[The data — start]

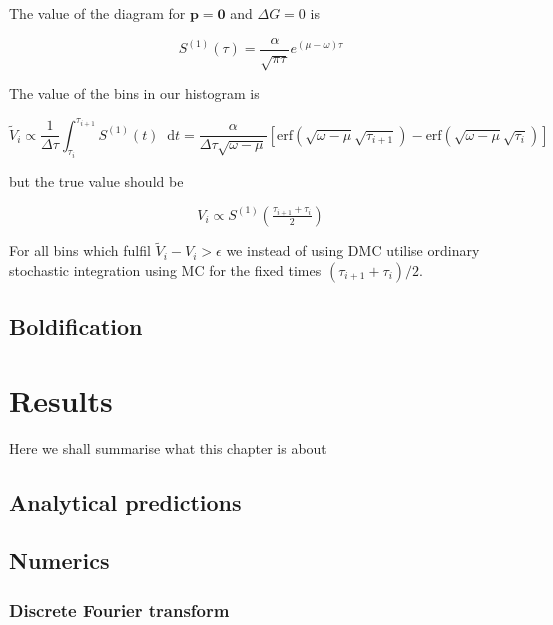 \documentclass[12pt]{report}
\renewcommand{\vec}[1]{\boldsymbol{\mathbf{#1}}}                        %
\newcommand*\diff{\mathop{}\!\mathrm{d}}
\newcommand{\todo}[1]{{\leavevmode\color{todo}#1}}
\begin{document}
The value of the diagram for $ \vec p = \vec 0 $ and $ \Delta G = 0 $ is

\begin{equation}
	S^{(1)}(\tau) = \frac{\alpha}{\sqrt{\pi \tau}} e^{(\mu - \omega)\tau}
\end{equation}

The value of the bins in our histogram is

\begin{equation}
	\tilde V_i \propto \frac{1}{\Delta \tau} \int_{\tau_i}^{\tau_{i + 1}} S^{(1)} (t) \diff t
	= \frac{\alpha}{\Delta \tau \sqrt{\omega - \mu}} \left[ \text{erf}\left(\sqrt{\omega - \mu} \sqrt{\tau_{i+1}}\right) - \text{erf}\left(\sqrt{\omega - \mu} \sqrt{\tau_i}\right) \right]
\end{equation}

 but the true value should be
 
\begin{equation}
	V_i \propto S^{(1)} \left( \tfrac{\tau_{i+1} + \tau_i}{2} \right)	
\end{equation}

For all bins which fulfil $ \tilde V_i  - V_i > \epsilon $ we instead of using DMC utilise ordinary stochastic integration using MC for the fixed times $ (\tau_{i+1} + \tau_i)/2 $.

\section{Boldification}




\chapter{Results}
\todo{Here we shall summarise what this chapter is about}

\section{Analytical predictions}

\section{Numerics}

\subsection{Discrete Fourier transform}
\end{document}
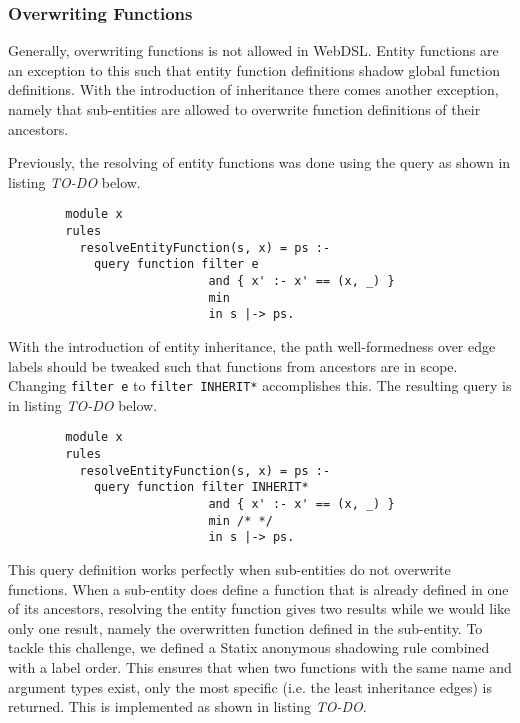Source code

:     \subsubsection{Overwriting Functions}
      Generally, overwriting functions is not allowed in WebDSL. Entity functions are an exception to this such that entity function definitions shadow global function definitions. With the introduction of inheritance there comes another exception, namely that sub-entities are allowed to overwrite function definitions of their ancestors.

      Previously, the resolving of entity functions was done using the query as shown in listing \emph{TO-DO} below.

      \begin{verbatim}
        module x
        rules
          resolveEntityFunction(s, x) = ps :-
            query function filter e
                            and { x' :- x' == (x, _) }
                            min
                            in s |-> ps.
      \end{verbatim}

      With the introduction of entity inheritance, the path well-formedness over edge labels should be tweaked such that functions from ancestors are in scope. Changing \texttt{filter e} to \texttt{filter INHERIT*} accomplishes this. The resulting query is in listing \emph{TO-DO} below.

      \begin{verbatim}
        module x
        rules
          resolveEntityFunction(s, x) = ps :-
            query function filter INHERIT*
                            and { x' :- x' == (x, _) }
                            min /* */
                            in s |-> ps.
      \end{verbatim}

      This query definition works perfectly when sub-entities do not overwrite functions. When a sub-entity does define a function that is already defined in one of its ancestors, resolving the entity function gives two results while we would like only one result, namely the overwritten function defined in the sub-entity. To tackle this challenge, we defined a Statix anonymous shadowing rule combined with a label order. This ensures that when two functions with the same name and argument types exist, only the most specific (i.e. the least inheritance edges) is returned. This is implemented as shown in listing \emph{TO-DO}.

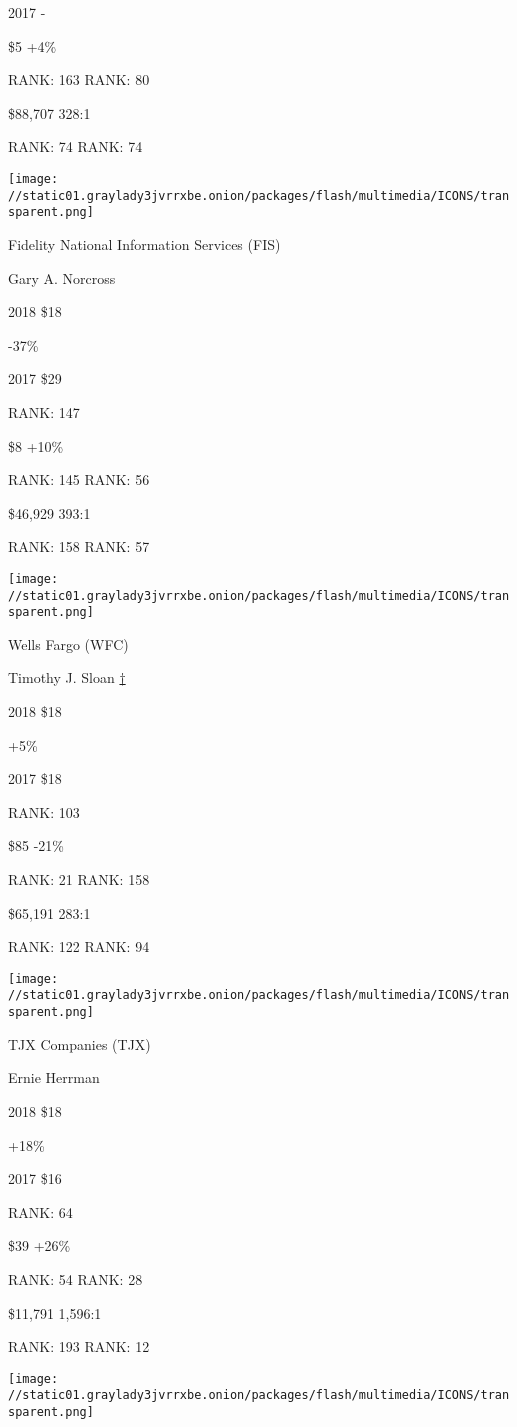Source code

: 2017 -

 \$5 +4\%

RANK: 163 RANK: 80

 \$88,707 328:1

RANK: 74 RANK: 74

\texttt{[image: //static01.graylady3jvrrxbe.onion/packages/flash/multimedia/ICONS/transparent.png]}

Fidelity National Information Services (FIS)

Gary A. Norcross \protect\hyperlink{g-footnotes}{}

2018 \$18

 -37\%

2017 \$29

RANK: 147

 \$8 +10\%

RANK: 145 RANK: 56

 \$46,929 393:1

RANK: 158 RANK: 57

\texttt{[image: //static01.graylady3jvrrxbe.onion/packages/flash/multimedia/ICONS/transparent.png]}

Wells Fargo (WFC)

Timothy J. Sloan \protect\hyperlink{g-footnotes}{†}

2018 \$18

 +5\%

2017 \$18

RANK: 103

 \$85 -21\%

RANK: 21 RANK: 158

 \$65,191 283:1

RANK: 122 RANK: 94

\texttt{[image: //static01.graylady3jvrrxbe.onion/packages/flash/multimedia/ICONS/transparent.png]}

TJX Companies (TJX)

Ernie Herrman \protect\hyperlink{g-footnotes}{}

2018 \$18

 +18\%

2017 \$16

RANK: 64

 \$39 +26\%

RANK: 54 RANK: 28

 \$11,791 1,596:1

RANK: 193 RANK: 12

\texttt{[image: //static01.graylady3jvrrxbe.onion/packages/flash/multimedia/ICONS/transparent.png]}

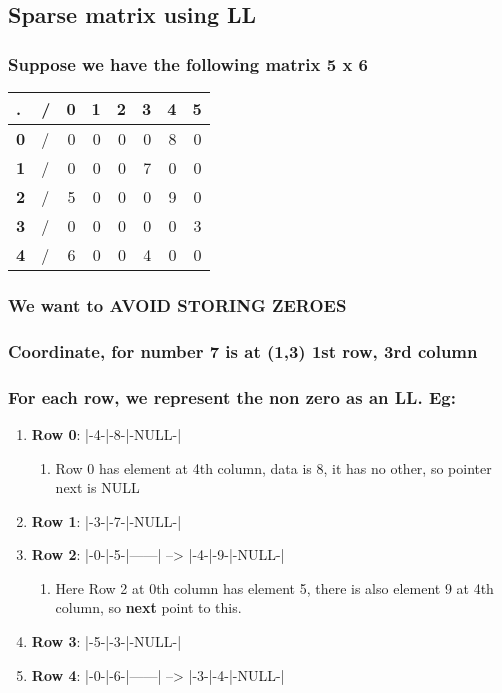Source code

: \documentclass[11pt]{article}
\begin{document}
\subsection{Sparse matrix using LL}
\label{sec:org076b9bd}
\subsubsection{Suppose we have the following matrix 5 x 6}
\label{sec:org19e9da1}

\begin{center}
\begin{tabular}{llrrrrrr}
. & / & \textbf{0} & \textbf{1} & \textbf{2} & \textbf{3} & \textbf{4} & \textbf{5}\\
\hline
\textbf{0} & / & 0 & 0 & 0 & 0 & 8 & 0\\
\textbf{1} & / & 0 & 0 & 0 & 7 & 0 & 0\\
\textbf{2} & / & 5 & 0 & 0 & 0 & 9 & 0\\
\textbf{3} & / & 0 & 0 & 0 & 0 & 0 & 3\\
\textbf{4} & / & 6 & 0 & 0 & 4 & 0 & 0\\
\end{tabular}
\end{center}

\subsubsection{We want to \textbf{AVOID STORING ZEROES}}
\label{sec:org67a387f}
\subsubsection{Coordinate, for number 7 is at (1,3) 1st row, 3rd column}
\label{sec:org0894341}
\subsubsection{For each row, we represent the non zero as an LL. Eg:}
\label{sec:orgb5c42d9}
\begin{enumerate}
\item \textbf{Row 0}: |-4-|-8-|-NULL-|
\label{sec:org149fd4d}
\begin{enumerate}
\item Row 0 has element at 4th column, data is 8, it has no other, so pointer next is NULL
\label{sec:orgdbd4faf}
\end{enumerate}
\item \textbf{Row 1}: |-3-|-7-|-NULL-|
\label{sec:orge577ccc}
\item \textbf{Row 2}: |-0-|-5-|------| --> |-4-|-9-|-NULL-|
\label{sec:orgc56a758}
\begin{enumerate}
\item Here Row 2 at 0th column has element 5, there is also element 9 at 4th column, so \textbf{next} point to this.
\label{sec:org54205dc}
\end{enumerate}
\item \textbf{Row 3}: |-5-|-3-|-NULL-|
\label{sec:org2337b2e}
\item \textbf{Row 4}: |-0-|-6-|------| --> |-3-|-4-|-NULL-|
\label{sec:org16cf40b}
\end{enumerate}
\end{document}
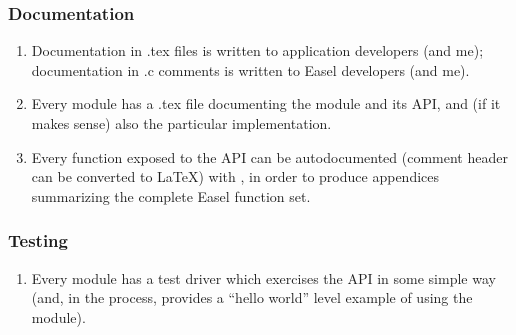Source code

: \subsubsection{Documentation}

\begin{enumerate}
\item Documentation in .tex files is written to application developers
      (and me); documentation in .c comments is written to Easel
      developers (and me).

\item Every module has a .tex file documenting the module and its API,
      and (if it makes sense) also the particular implementation.

\item Every function exposed to the API can be autodocumented (comment
      header can be converted to \LaTeX) with
      , in order to produce appendices
      summarizing the complete Easel function set.
\end{enumerate}


\subsubsection{Testing}

\begin{enumerate}

\item Every module has a test driver which exercises the API in some
      simple way (and, in the process, provides a ``hello world''
      level example of using the module).

\end{enumerate}










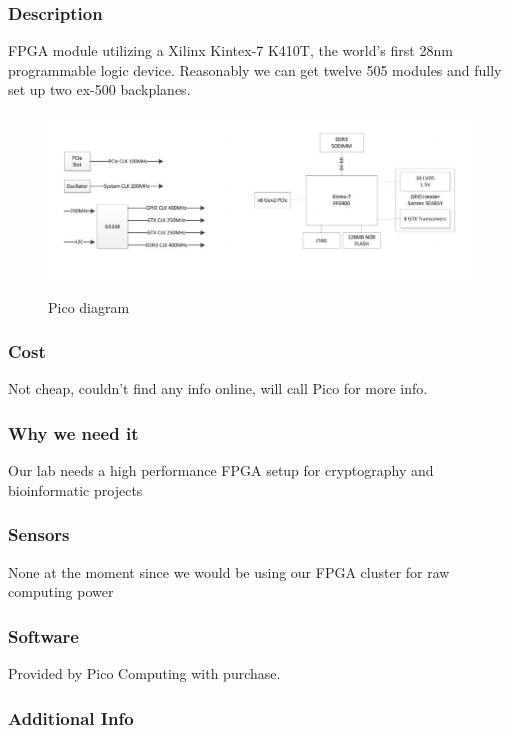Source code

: \documentclass[12pt]{article}
\begin{document}
\subsubsection{Description}
FPGA module utilizing a Xilinx Kintex-7 K410T, the world’s first 28nm
programmable logic device. Reasonably we can get twelve 505 modules and fully
set up two ex-500 backplanes.

\begin{figure}[h!]
  \centering
  \includegraphics[scale=.5]{images/picoFlowChart.png}
  \label{img:picoFlow}
  \caption{Pico diagram}
\end{figure}

\subsubsection{Cost}

Not cheap, couldn't find any info online, will call Pico for more info.

\subsubsection{Why we need it}

Our lab needs a high performance FPGA setup for cryptography and bioinformatic projects

\subsubsection{Sensors}

None at the moment since we would be using our FPGA cluster for raw computing power

\subsubsection{Software}

Provided by Pico Computing with purchase.

\subsubsection{Additional Info}
\end{document}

[The data — finish]

# What you have to do
Scan the lines above for the word "diff", then copy each line that has it.

# Exercise solution
\newcommand*\diff{\mathop{}\!\mathrm{d}}
	\tilde V_i \propto \frac{1}{\Delta \tau} \int_{\tau_i}^{\tau_{i + 1}} S^{(1)} (t) \diff t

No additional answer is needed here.